# snowy coffin



## Tyler (Jul 17, 2008)

Yep, I still haven't put this away, but it sure looks cool doesn't it. She must be cold in there!!


----------



## RoxyBlue (Oct 6, 2008)

Aw, the poor girl!

Snow makes everything look so pretty


----------



## Sickie Ickie (Jun 20, 2006)

Why would she be cold? Wouldn't it be a blanket of snow?


----------



## Bone Dancer (Oct 7, 2005)

Glad to know that I am not the only one with prop stuff still out.


----------



## morbidmike (Sep 11, 2009)

shame on you not putting your stuff away and not to mention poor Roxy Blue freezing her butt off in there


----------



## BackYardHaunter (Nov 16, 2009)

snow gives the wood a great look after it melts. i have my stuff out. lol how about a snuggie that should keep her nice and toasty lol









-BYH


----------



## Tyler (Jul 17, 2008)

Great idea, that's what I should buy her for Christmas!!!haha


----------



## The Pod (Sep 15, 2009)

The snow weathers the wood great! I left a coffin out last year covered in snow and it looked great at Halloween the way it weathered compared to my other coffins that were stored in the garage.

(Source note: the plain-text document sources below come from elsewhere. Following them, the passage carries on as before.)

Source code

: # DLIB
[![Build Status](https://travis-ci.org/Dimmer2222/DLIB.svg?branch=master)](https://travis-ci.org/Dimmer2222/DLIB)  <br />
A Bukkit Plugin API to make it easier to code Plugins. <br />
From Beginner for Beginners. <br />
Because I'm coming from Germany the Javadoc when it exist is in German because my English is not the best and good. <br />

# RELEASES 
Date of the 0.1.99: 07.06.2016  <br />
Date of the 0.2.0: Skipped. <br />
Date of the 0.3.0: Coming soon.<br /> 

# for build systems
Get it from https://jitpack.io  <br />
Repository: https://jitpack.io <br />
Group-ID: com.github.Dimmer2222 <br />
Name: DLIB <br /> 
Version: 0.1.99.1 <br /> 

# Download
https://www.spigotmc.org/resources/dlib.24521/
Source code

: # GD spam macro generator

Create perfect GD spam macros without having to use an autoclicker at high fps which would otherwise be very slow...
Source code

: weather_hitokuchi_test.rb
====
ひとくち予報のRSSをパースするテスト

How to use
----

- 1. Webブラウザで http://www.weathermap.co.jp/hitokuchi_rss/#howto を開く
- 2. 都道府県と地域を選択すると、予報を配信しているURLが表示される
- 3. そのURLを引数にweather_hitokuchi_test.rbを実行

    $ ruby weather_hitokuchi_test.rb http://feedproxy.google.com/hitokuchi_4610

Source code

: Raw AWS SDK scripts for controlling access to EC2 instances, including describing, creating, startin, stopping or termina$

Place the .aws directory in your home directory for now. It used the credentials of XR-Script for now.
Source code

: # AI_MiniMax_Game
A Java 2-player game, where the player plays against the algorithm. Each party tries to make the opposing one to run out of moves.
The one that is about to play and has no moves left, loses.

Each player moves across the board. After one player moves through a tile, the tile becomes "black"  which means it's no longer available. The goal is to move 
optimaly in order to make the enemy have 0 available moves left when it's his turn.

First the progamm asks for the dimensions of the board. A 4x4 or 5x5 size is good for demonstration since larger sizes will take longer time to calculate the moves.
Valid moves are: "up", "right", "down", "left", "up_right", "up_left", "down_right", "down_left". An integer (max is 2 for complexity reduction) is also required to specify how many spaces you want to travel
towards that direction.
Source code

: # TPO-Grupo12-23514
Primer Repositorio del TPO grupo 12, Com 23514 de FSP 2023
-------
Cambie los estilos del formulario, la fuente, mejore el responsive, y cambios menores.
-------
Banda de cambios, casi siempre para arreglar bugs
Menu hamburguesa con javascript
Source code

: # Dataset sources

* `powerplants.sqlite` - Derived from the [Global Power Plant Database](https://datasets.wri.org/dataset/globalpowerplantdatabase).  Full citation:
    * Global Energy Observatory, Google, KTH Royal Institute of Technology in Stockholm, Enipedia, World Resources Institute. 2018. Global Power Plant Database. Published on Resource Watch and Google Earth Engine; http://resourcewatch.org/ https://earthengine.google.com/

I have left a few more this year out back covered in snow plus a large pile of wood from skids and crates I got from work that I figure I'd let weather some too.


----------



## pagan (Sep 9, 2009)

I am already scaring the neighbors and making my wife's family a little uneasy.. I'm not sure how Christmas dinner would go with a bunch of toe-pinchers lying around in the yard (insert hysterical cackle here)!


----------